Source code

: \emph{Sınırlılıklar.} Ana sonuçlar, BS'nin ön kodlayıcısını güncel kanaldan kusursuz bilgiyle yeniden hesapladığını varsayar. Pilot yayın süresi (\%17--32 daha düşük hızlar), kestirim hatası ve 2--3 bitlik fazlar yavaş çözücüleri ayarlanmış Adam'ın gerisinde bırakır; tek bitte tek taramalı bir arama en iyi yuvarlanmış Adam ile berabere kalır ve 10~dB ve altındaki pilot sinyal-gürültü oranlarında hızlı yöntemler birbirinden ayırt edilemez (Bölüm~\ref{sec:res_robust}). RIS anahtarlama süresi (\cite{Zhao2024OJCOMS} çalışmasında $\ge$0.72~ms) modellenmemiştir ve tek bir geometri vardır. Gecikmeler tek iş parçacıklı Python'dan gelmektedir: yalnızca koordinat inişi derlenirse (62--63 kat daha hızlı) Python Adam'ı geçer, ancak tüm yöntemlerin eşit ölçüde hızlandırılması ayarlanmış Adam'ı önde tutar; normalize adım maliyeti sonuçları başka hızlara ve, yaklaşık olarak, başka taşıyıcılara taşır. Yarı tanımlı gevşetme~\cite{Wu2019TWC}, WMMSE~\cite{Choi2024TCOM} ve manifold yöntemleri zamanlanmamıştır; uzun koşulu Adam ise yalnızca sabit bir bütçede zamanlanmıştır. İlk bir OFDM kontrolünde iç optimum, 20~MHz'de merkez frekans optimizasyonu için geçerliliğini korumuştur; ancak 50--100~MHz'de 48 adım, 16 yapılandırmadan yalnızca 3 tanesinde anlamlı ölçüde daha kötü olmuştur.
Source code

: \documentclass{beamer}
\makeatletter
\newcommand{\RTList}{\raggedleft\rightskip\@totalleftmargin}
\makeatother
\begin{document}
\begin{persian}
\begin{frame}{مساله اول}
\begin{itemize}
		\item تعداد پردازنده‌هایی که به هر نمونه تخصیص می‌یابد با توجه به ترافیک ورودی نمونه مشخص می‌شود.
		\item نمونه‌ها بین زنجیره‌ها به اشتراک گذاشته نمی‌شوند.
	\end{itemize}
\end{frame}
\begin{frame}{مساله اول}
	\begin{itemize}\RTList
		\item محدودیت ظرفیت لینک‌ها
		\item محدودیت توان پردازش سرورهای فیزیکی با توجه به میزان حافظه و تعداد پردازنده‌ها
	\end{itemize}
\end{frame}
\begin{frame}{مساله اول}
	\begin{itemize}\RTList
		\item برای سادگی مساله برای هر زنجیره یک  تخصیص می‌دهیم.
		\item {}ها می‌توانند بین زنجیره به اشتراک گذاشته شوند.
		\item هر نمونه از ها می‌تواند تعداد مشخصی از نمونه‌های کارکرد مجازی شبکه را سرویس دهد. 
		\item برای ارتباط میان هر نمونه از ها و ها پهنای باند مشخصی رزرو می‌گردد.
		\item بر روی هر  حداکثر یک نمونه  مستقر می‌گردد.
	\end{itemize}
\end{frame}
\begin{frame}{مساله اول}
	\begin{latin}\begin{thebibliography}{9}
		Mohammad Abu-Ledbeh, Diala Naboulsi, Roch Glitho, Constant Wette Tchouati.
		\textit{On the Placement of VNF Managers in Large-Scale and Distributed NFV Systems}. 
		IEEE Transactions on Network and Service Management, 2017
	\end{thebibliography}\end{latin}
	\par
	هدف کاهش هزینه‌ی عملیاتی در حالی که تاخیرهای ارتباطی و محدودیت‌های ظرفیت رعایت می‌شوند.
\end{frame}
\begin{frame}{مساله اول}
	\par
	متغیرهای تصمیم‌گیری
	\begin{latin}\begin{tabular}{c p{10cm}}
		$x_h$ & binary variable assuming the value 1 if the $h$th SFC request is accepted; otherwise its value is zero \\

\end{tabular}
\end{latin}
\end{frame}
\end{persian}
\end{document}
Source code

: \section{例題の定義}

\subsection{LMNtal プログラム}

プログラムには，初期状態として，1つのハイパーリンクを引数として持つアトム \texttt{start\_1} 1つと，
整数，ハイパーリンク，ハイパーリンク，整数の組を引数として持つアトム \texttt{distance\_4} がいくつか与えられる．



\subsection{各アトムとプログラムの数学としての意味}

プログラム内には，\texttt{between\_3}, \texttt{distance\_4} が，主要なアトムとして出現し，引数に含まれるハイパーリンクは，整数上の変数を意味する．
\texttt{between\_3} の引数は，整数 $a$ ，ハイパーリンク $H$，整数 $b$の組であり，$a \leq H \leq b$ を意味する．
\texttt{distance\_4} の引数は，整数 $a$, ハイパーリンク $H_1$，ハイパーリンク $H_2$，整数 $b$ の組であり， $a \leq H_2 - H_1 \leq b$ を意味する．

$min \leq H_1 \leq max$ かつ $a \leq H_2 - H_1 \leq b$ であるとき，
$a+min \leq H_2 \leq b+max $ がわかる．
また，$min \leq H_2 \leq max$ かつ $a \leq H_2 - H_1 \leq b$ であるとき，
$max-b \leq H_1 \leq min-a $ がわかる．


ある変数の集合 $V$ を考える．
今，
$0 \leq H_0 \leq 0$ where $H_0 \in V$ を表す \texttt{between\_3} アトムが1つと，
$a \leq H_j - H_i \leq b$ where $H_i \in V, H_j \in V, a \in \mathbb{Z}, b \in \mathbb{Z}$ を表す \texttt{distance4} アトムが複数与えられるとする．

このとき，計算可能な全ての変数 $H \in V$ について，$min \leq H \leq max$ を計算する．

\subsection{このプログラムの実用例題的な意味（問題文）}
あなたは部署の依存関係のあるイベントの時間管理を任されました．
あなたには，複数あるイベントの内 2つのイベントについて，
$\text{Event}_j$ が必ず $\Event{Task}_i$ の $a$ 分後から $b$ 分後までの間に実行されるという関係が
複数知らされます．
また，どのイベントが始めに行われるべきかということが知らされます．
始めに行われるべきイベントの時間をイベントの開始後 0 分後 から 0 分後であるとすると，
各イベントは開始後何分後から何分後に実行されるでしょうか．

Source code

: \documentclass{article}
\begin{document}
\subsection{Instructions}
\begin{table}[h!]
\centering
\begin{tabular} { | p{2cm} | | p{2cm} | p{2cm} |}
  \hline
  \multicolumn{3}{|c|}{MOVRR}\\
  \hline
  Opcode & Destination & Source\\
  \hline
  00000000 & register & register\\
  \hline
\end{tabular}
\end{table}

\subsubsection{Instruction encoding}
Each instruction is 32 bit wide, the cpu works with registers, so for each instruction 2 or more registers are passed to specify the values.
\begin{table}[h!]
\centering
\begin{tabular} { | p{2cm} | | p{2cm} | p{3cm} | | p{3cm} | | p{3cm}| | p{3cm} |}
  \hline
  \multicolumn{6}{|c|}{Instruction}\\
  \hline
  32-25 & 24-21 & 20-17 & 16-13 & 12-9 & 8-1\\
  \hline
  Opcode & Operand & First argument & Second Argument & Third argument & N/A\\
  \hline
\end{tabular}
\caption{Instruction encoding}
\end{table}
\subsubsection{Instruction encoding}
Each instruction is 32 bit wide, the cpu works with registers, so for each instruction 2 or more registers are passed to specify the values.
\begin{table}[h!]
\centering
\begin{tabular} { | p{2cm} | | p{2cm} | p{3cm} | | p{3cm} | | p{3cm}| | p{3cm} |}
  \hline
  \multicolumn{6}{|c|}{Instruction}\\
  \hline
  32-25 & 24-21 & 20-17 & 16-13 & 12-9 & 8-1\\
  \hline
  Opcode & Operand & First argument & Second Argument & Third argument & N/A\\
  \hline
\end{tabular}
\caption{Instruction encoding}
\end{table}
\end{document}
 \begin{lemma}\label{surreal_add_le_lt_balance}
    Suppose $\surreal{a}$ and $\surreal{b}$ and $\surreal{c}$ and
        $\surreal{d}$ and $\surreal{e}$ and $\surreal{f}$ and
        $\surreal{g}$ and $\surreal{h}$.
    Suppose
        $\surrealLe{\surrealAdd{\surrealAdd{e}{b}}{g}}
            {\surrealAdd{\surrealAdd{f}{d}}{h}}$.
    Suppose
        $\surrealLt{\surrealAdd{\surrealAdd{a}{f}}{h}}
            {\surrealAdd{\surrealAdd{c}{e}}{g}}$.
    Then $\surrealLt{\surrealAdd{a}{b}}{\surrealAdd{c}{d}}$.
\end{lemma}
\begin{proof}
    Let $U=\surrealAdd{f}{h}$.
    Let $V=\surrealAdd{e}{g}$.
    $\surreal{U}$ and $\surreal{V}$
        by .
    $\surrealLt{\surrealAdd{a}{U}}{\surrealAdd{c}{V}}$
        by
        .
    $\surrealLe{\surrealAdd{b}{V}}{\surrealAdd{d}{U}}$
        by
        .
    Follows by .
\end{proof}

= = = = =

* [Task]: Going through the material, find each line with the string "latin". Then state only how many there are.

* [Your response]: 4